Saved entries:
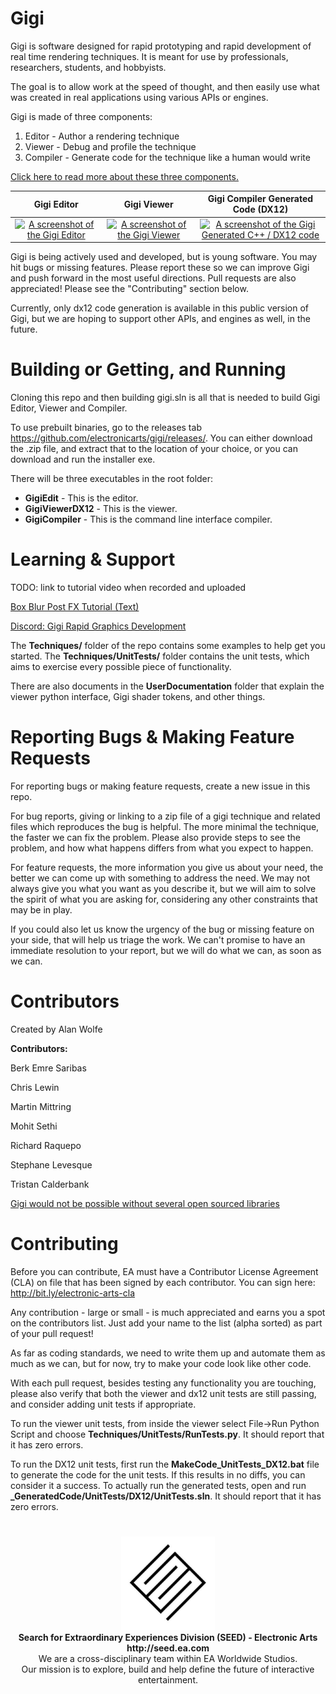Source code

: # Gigi

Gigi is software designed for rapid prototyping and rapid development of real time rendering techniques. It is meant for use by professionals, researchers, students, and hobbyists.

The goal is to allow work at the speed of thought, and then easily use what was created in real applications using various APIs or engines.

Gigi is made of three components:

1. Editor - Author a rendering technique
2. Viewer - Debug and profile the technique
3. Compiler - Generate code for the technique like a human would write

[Click here to read more about these three components.](readme/Overview.md)

Gigi Editor | Gigi Viewer | Gigi Compiler Generated Code (DX12)
:-----:|:------:|:--------:
[![A screenshot of the Gigi Editor](readme/editor.png)](readme/editor.png) | [![A screenshot of the Gigi Viewer](readme/viewer.png)](readme/viewer.png) | [![A screenshot of the Gigi Generated C++ / DX12 code](readme/code.png)](readme/code.png)

Gigi is being actively used and developed, but is young software. You may hit bugs or missing features. Please report these so we can improve Gigi and push forward in the most useful directions. Pull requests are also appreciated! Please see the "Contributing" section below.

Currently, only dx12 code generation is available in this public version of Gigi, but we are hoping to support other APIs, and engines as well, in the future.

# Building or Getting, and Running

Cloning this repo and then building gigi.sln is all that is needed to build Gigi Editor, Viewer and Compiler.

To use prebuilt binaries, go to the releases tab https://github.com/electronicarts/gigi/releases/.  You can either download the .zip file, and extract that to the location of your choice, or you can download and run the installer exe.

There will be three executables in the root folder:

* **GigiEdit** - This is the editor.
* **GigiViewerDX12** - This is the viewer. 
* **GigiCompiler** - This is the command line interface compiler.

# Learning & Support

TODO: link to tutorial video when recorded and uploaded

[Box Blur Post FX Tutorial (Text)](readme/tutorial/tutorial.md)

[Discord: Gigi Rapid Graphics Development](https://discord.gg/HPzqAw2H3k)

The **Techniques/** folder of the repo contains some examples to help get you started.  The **Techniques/UnitTests/** folder contains the unit tests, which aims to exercise every possible piece of functionality.

There are also documents in the **UserDocumentation** folder that explain the viewer python interface, Gigi shader tokens, and other things.

# Reporting Bugs & Making Feature Requests

For reporting bugs or making feature requests, create a new issue in this repo.

For bug reports, giving or linking to a zip file of a gigi technique and related files which reproduces the bug is helpful.  The more minimal the technique, the faster we can fix the problem.  Please also provide steps to see the problem, and how what happens differs from what you expect to happen.

For feature requests, the more information you give us about your need, the better we can come up with something to address the need.  We may not always give you what you want as you describe it, but we will aim to solve the spirit of what you are asking for, considering any other constraints that may be in play.

If you could also let us know the urgency of the bug or missing feature on your side, that will help us triage the work.  We can't promise to have an immediate resolution to your report, but we will do what we can, as soon as we can.

# Contributors

Created by Alan Wolfe

**Contributors:**

Berk Emre Saribas

Chris Lewin

Martin Mittring

Mohit Sethi

Richard Raquepo

Stephane Levesque

Tristan Calderbank

[Gigi would not be possible without several open sourced libraries](readme/OSS.md)

# Contributing

Before you can contribute, EA must have a Contributor License Agreement (CLA) on file that has been signed by each contributor.
You can sign here: http://bit.ly/electronic-arts-cla

Any contribution - large or small - is much appreciated and earns you a spot on the contributors list. Just add your name to the list (alpha sorted) as part of your pull request!

As far as coding standards, we need to write them up and automate them as much as we can, but for now, try to make your code look like other code.

With each pull request, besides testing any functionality you are touching, please also verify that both the viewer and dx12 unit tests are still passing, and consider adding unit tests if appropriate.

To run the viewer unit tests, from inside the viewer select File->Run Python Script and choose **Techniques/UnitTests/RunTests.py**.  It should report that it has zero errors.

To run the DX12 unit tests, first run the **MakeCode_UnitTests_DX12.bat** file to generate the code for the unit tests.  If this results in no diffs, you can consider it a success.  To actually run the generated tests, open and run **_GeneratedCode/UnitTests/DX12/UnitTests.sln**.  It should report that it has zero errors.

#

<p align="center"><a href="https://seed.ea.com"><img src="readme/SEED.jpg" width="150px"></a><br>
<b>Search for Extraordinary Experiences Division (SEED) - Electronic Arts <br> http://seed.ea.com</b><br>
We are a cross-disciplinary team within EA Worldwide Studios.<br>
Our mission is to explore, build and help define the future of interactive entertainment.</p>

YOUR TASK: The answer must be an exact copy of the records, with no images in it.

EXPECTED ANSWER:
Source code

: # Gigi

Gigi is software designed for rapid prototyping and rapid development of real time rendering techniques. It is meant for use by professionals, researchers, students, and hobbyists.

The goal is to allow work at the speed of thought, and then easily use what was created in real applications using various APIs or engines.

Gigi is made of three components:

1. Editor - Author a rendering technique
2. Viewer - Debug and profile the technique
3. Compiler - Generate code for the technique like a human would write

[Click here to read more about these three components.](readme/Overview.md)

Gigi Editor | Gigi Viewer | Gigi Compiler Generated Code (DX12)
:-----:|:------:|:--------:
[![A screenshot of the Gigi Editor](readme/editor.png)](readme/editor.png) | [![A screenshot of the Gigi Viewer](readme/viewer.png)](readme/viewer.png) | [![A screenshot of the Gigi Generated C++ / DX12 code](readme/code.png)](readme/code.png)

Gigi is being actively used and developed, but is young software. You may hit bugs or missing features. Please report these so we can improve Gigi and push forward in the most useful directions. Pull requests are also appreciated! Please see the "Contributing" section below.

Currently, only dx12 code generation is available in this public version of Gigi, but we are hoping to support other APIs, and engines as well, in the future.

# Building or Getting, and Running

Cloning this repo and then building gigi.sln is all that is needed to build Gigi Editor, Viewer and Compiler.

To use prebuilt binaries, go to the releases tab https://github.com/electronicarts/gigi/releases/.  You can either download the .zip file, and extract that to the location of your choice, or you can download and run the installer exe.

There will be three executables in the root folder:

* **GigiEdit** - This is the editor.
* **GigiViewerDX12** - This is the viewer. 
* **GigiCompiler** - This is the command line interface compiler.

# Learning & Support

TODO: link to tutorial video when recorded and uploaded

[Box Blur Post FX Tutorial (Text)](readme/tutorial/tutorial.md)

[Discord: Gigi Rapid Graphics Development](https://discord.gg/HPzqAw2H3k)

The **Techniques/** folder of the repo contains some examples to help get you started.  The **Techniques/UnitTests/** folder contains the unit tests, which aims to exercise every possible piece of functionality.

There are also documents in the **UserDocumentation** folder that explain the viewer python interface, Gigi shader tokens, and other things.

# Reporting Bugs & Making Feature Requests

For reporting bugs or making feature requests, create a new issue in this repo.

For bug reports, giving or linking to a zip file of a gigi technique and related files which reproduces the bug is helpful.  The more minimal the technique, the faster we can fix the problem.  Please also provide steps to see the problem, and how what happens differs from what you expect to happen.

For feature requests, the more information you give us about your need, the better we can come up with something to address the need.  We may not always give you what you want as you describe it, but we will aim to solve the spirit of what you are asking for, considering any other constraints that may be in play.

If you could also let us know the urgency of the bug or missing feature on your side, that will help us triage the work.  We can't promise to have an immediate resolution to your report, but we will do what we can, as soon as we can.

# Contributors

Created by Alan Wolfe

**Contributors:**

Berk Emre Saribas

Chris Lewin

Martin Mittring

Mohit Sethi

Richard Raquepo

Stephane Levesque

Tristan Calderbank

[Gigi would not be possible without several open sourced libraries](readme/OSS.md)

# Contributing

Before you can contribute, EA must have a Contributor License Agreement (CLA) on file that has been signed by each contributor.
You can sign here: http://bit.ly/electronic-arts-cla

Any contribution - large or small - is much appreciated and earns you a spot on the contributors list. Just add your name to the list (alpha sorted) as part of your pull request!

As far as coding standards, we need to write them up and automate them as much as we can, but for now, try to make your code look like other code.

With each pull request, besides testing any functionality you are touching, please also verify that both the viewer and dx12 unit tests are still passing, and consider adding unit tests if appropriate.

To run the viewer unit tests, from inside the viewer select File->Run Python Script and choose **Techniques/UnitTests/RunTests.py**.  It should report that it has zero errors.

To run the DX12 unit tests, first run the **MakeCode_UnitTests_DX12.bat** file to generate the code for the unit tests.  If this results in no diffs, you can consider it a success.  To actually run the generated tests, open and run **_GeneratedCode/UnitTests/DX12/UnitTests.sln**.  It should report that it has zero errors.

#

<p align="center"><a href="https://seed.ea.com"><img src="readme/SEED.jpg" width="150px"></a><br>
<b>Search for Extraordinary Experiences Division (SEED) - Electronic Arts <br> http://seed.ea.com</b><br>
We are a cross-disciplinary team within EA Worldwide Studios.<br>
Our mission is to explore, build and help define the future of interactive entertainment.</p>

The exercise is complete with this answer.